# Bag of Words

This notebook is designed to be an introduction for creating your own bag of words function with Python; or simply put, creating a fuction to count word frequinces in some string or document. The notebook will also cover some useful add-on fuctions for bag of words like remove stop words and keep the n-most frequent words from a bag. Note: Worded explanations are sparse in this notebook because the code is rather straight foward. If you want more insight, just check out the <a href="https://en.wikipedia.org/wiki/Bag-of-words_model">wiki page</a>.

## Counting Words in a String

To begin, let's split a string into a list of its components and count the frequency of each of the words in the list.

In [1]:
#the string we wish to count over
somewords="Mr. Obama acknowledged that the killings - an act not just of demented violence but of racial hatred - had exposed a fault line in American democracy. He said he understood if Americans questioned whether the racial divide would ever be bridged."

#strip puncuations and transform to lower case
import string
somewords=somewords.translate(string.maketrans("",""), string.punctuation).lower()

#split string into list of words
wordlist=somewords.split()

#get word count for every word in list
wordcount= [wordlist.count(word) for word in wordlist]
    
print somewords
print wordcount

mr obama acknowledged that the killings  an act not just of demented violence but of racial hatred  had exposed a fault line in american democracy he said he understood if americans questioned whether the racial divide would ever be bridged
[1, 1, 1, 1, 2, 1, 1, 1, 1, 1, 2, 1, 1, 1, 2, 2, 1, 1, 1, 1, 1, 1, 1, 1, 1, 2, 1, 2, 1, 1, 1, 1, 1, 2, 2, 1, 1, 1, 1, 1]
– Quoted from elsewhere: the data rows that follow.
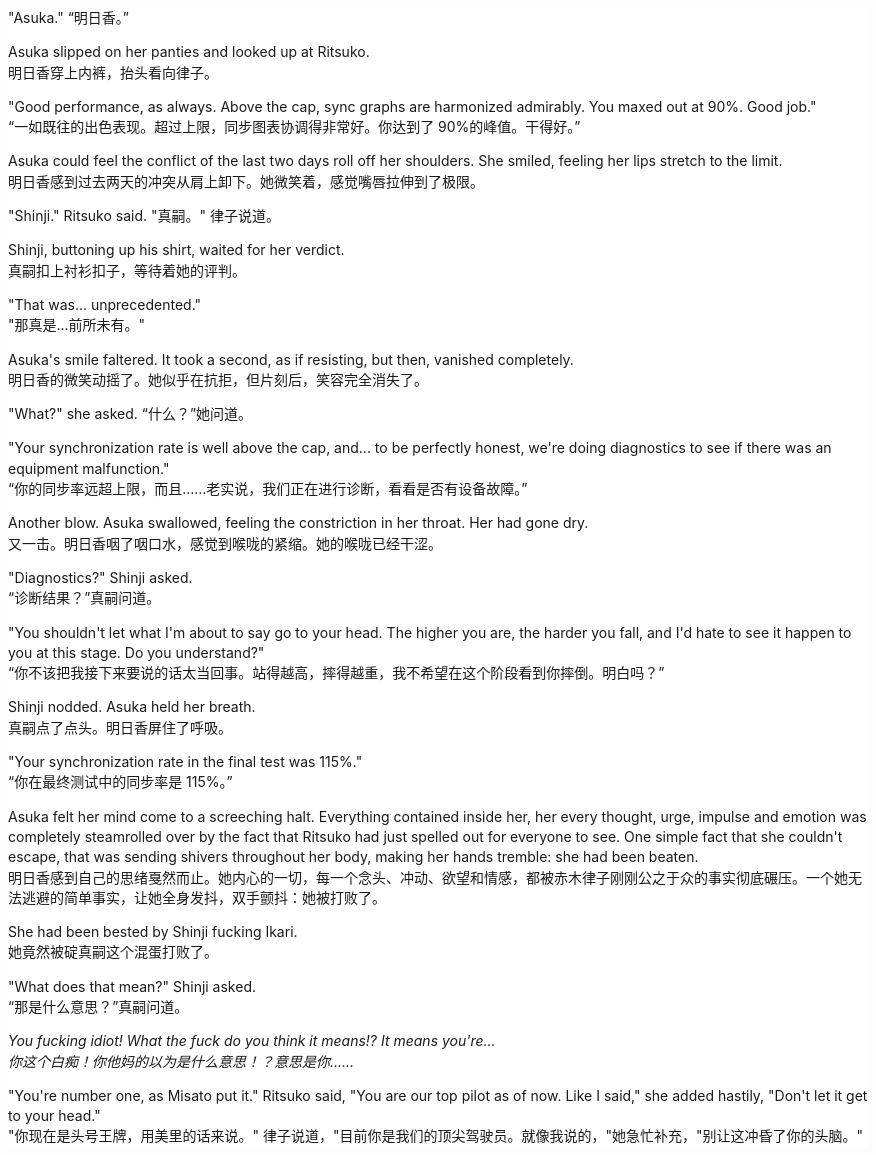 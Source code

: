 "Asuka." “明日香。”

Asuka slipped on her panties and looked up at Ritsuko.  
明日香穿上内裤，抬头看向律子。

"Good performance, as always. Above the cap, sync graphs are harmonized admirably. You maxed out at 90%. Good job."  
“一如既往的出色表现。超过上限，同步图表协调得非常好。你达到了 90%的峰值。干得好。”

Asuka could feel the conflict of the last two days roll off her shoulders. She smiled, feeling her lips stretch to the limit.  
明日香感到过去两天的冲突从肩上卸下。她微笑着，感觉嘴唇拉伸到了极限。

"Shinji." Ritsuko said. "真嗣。" 律子说道。

Shinji, buttoning up his shirt, waited for her verdict.  
真嗣扣上衬衫扣子，等待着她的评判。

"That was... unprecedented."  
"那真是...前所未有。"

Asuka's smile faltered. It took a second, as if resisting, but then, vanished completely.  
明日香的微笑动摇了。她似乎在抗拒，但片刻后，笑容完全消失了。

"What?" she asked. “什么？”她问道。

"Your synchronization rate is well above the cap, and... to be perfectly honest, we're doing diagnostics to see if there was an equipment malfunction."  
“你的同步率远超上限，而且……老实说，我们正在进行诊断，看看是否有设备故障。”

Another blow. Asuka swallowed, feeling the constriction in her throat. Her had gone dry.  
又一击。明日香咽了咽口水，感觉到喉咙的紧缩。她的喉咙已经干涩。

"Diagnostics?" Shinji asked.  
“诊断结果？”真嗣问道。

"You shouldn't let what I'm about to say go to your head. The higher you are, the harder you fall, and I'd hate to see it happen to you at this stage. Do you understand?"  
“你不该把我接下来要说的话太当回事。站得越高，摔得越重，我不希望在这个阶段看到你摔倒。明白吗？”

Shinji nodded. Asuka held her breath.  
真嗣点了点头。明日香屏住了呼吸。

"Your synchronization rate in the final test was 115%."  
“你在最终测试中的同步率是 115%。”

Asuka felt her mind come to a screeching halt. Everything contained inside her, her every thought, urge, impulse and emotion was completely steamrolled over by the fact that Ritsuko had just spelled out for everyone to see. One simple fact that she couldn't escape, that was sending shivers throughout her body, making her hands tremble: she had been beaten.  
明日香感到自己的思绪戛然而止。她内心的一切，每一个念头、冲动、欲望和情感，都被赤木律子刚刚公之于众的事实彻底碾压。一个她无法逃避的简单事实，让她全身发抖，双手颤抖：她被打败了。

She had been bested by Shinji fucking Ikari.  
她竟然被碇真嗣这个混蛋打败了。

"What does that mean?" Shinji asked.  
“那是什么意思？”真嗣问道。

_You fucking idiot! What the fuck do you think it means!? It means you're...  
你这个白痴！你他妈的以为是什么意思！？意思是你……_

"You're number one, as Misato put it." Ritsuko said, "You are our top pilot as of now. Like I said," she added hastily, "Don't let it get to your head."  
"你现在是头号王牌，用美里的话来说。" 律子说道，"目前你是我们的顶尖驾驶员。就像我说的，"她急忙补充，"别让这冲昏了你的头脑。"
## Wrapping into a Dictionary and Making as a Function

Now that we have counted the amount times a word appears in the string, let's put it into a dictionary (hash). By doing this, the duplicates we saw above will go away.

In [2]:
#create a dictionary with word count
def WordBag(aString):
    wordlist=aString.translate(string.maketrans("",""), string.punctuation).lower().split()
    wordcount = [wordlist.count(word) for word in wordlist]
    return dict(zip(wordlist,wordcount))

In [3]:
#test it on somewords
test=WordBag(somewords)

print test

{'divide': 1, 'just': 1, 'exposed': 1, 'an': 1, 'understood': 1, 'demented': 1, 'americans': 1, 'in': 1, 'racial': 2, 'if': 1, 'killings': 1, 'democracy': 1, 'had': 1, 'questioned': 1, 'bridged': 1, 'he': 2, 'ever': 1, 'be': 1, 'that': 1, 'mr': 1, 'but': 1, 'said': 1, 'not': 1, 'line': 1, 'the': 2, 'obama': 1, 'a': 1, 'would': 1, 'whether': 1, 'of': 2, 'violence': 1, 'acknowledged': 1, 'american': 1, 'act': 1, 'hatred': 1, 'fault': 1}


## Write a Function to add Ordering

Yes, it is that simple. Now, we have one of the most basic tools for investigating text in machine learning. Let's add some extras. 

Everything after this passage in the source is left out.